Items from a data source
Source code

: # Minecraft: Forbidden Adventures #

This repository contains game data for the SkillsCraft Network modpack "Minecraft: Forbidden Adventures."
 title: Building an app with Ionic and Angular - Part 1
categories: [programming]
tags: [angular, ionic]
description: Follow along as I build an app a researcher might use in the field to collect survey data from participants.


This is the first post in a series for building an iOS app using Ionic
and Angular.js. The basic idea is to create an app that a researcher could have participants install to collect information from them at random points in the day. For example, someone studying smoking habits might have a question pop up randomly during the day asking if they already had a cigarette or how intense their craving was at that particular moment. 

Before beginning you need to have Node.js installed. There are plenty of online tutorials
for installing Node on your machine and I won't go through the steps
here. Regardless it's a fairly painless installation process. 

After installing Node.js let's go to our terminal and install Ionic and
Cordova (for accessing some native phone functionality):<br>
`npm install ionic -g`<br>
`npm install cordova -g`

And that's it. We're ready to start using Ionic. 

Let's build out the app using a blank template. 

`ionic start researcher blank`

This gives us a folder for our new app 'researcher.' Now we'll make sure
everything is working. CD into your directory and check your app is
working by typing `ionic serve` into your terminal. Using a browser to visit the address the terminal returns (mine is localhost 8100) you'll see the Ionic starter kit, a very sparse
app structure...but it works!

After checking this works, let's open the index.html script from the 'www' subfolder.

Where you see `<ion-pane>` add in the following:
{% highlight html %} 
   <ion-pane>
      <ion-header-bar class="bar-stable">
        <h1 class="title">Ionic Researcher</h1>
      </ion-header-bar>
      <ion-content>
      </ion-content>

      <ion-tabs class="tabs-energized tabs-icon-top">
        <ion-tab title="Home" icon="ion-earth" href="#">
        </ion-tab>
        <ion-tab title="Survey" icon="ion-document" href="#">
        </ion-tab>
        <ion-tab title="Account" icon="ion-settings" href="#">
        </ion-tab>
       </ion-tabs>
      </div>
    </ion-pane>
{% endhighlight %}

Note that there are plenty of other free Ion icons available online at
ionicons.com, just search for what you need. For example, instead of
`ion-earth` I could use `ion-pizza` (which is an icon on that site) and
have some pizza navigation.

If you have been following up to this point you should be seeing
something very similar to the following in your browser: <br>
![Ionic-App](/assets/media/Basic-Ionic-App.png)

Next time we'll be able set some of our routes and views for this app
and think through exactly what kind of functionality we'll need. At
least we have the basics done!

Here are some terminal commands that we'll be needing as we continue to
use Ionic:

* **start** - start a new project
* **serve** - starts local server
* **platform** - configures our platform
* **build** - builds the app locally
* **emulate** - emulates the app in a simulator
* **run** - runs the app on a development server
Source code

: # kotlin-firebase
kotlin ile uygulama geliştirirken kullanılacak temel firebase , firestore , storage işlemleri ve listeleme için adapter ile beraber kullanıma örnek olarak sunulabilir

### [EXERCISE BRIEF]
The data above is to be returned exactly, with nothing altered.

### [ANSWER TO THE PROBLEM]
Source code

: # Minecraft: Forbidden Adventures #

This repository contains game data for the SkillsCraft Network modpack "Minecraft: Forbidden Adventures."
 title: Building an app with Ionic and Angular - Part 1
categories: [programming]
tags: [angular, ionic]
description: Follow along as I build an app a researcher might use in the field to collect survey data from participants.


This is the first post in a series for building an iOS app using Ionic
and Angular.js. The basic idea is to create an app that a researcher could have participants install to collect information from them at random points in the day. For example, someone studying smoking habits might have a question pop up randomly during the day asking if they already had a cigarette or how intense their craving was at that particular moment. 

Before beginning you need to have Node.js installed. There are plenty of online tutorials
for installing Node on your machine and I won't go through the steps
here. Regardless it's a fairly painless installation process. 

After installing Node.js let's go to our terminal and install Ionic and
Cordova (for accessing some native phone functionality):<br>
`npm install ionic -g`<br>
`npm install cordova -g`

And that's it. We're ready to start using Ionic. 

Let's build out the app using a blank template. 

`ionic start researcher blank`

This gives us a folder for our new app 'researcher.' Now we'll make sure
everything is working. CD into your directory and check your app is
working by typing `ionic serve` into your terminal. Using a browser to visit the address the terminal returns (mine is localhost 8100) you'll see the Ionic starter kit, a very sparse
app structure...but it works!

After checking this works, let's open the index.html script from the 'www' subfolder.

Where you see `<ion-pane>` add in the following:
{% highlight html %} 
   <ion-pane>
      <ion-header-bar class="bar-stable">
        <h1 class="title">Ionic Researcher</h1>
      </ion-header-bar>
      <ion-content>
      </ion-content>

      <ion-tabs class="tabs-energized tabs-icon-top">
        <ion-tab title="Home" icon="ion-earth" href="#">
        </ion-tab>
        <ion-tab title="Survey" icon="ion-document" href="#">
        </ion-tab>
        <ion-tab title="Account" icon="ion-settings" href="#">
        </ion-tab>
       </ion-tabs>
      </div>
    </ion-pane>
{% endhighlight %}

Note that there are plenty of other free Ion icons available online at
ionicons.com, just search for what you need. For example, instead of
`ion-earth` I could use `ion-pizza` (which is an icon on that site) and
have some pizza navigation.

If you have been following up to this point you should be seeing
something very similar to the following in your browser: <br>
![Ionic-App](/assets/media/Basic-Ionic-App.png)

Next time we'll be able set some of our routes and views for this app
and think through exactly what kind of functionality we'll need. At
least we have the basics done!

Here are some terminal commands that we'll be needing as we continue to
use Ionic:

* **start** - start a new project
* **serve** - starts local server
* **platform** - configures our platform
* **build** - builds the app locally
* **emulate** - emulates the app in a simulator
* **run** - runs the app on a development server
Source code

: # kotlin-firebase
kotlin ile uygulama geliştirirken kullanılacak temel firebase , firestore , storage işlemleri ve listeleme için adapter ile beraber kullanıma örnek olarak sunulabilir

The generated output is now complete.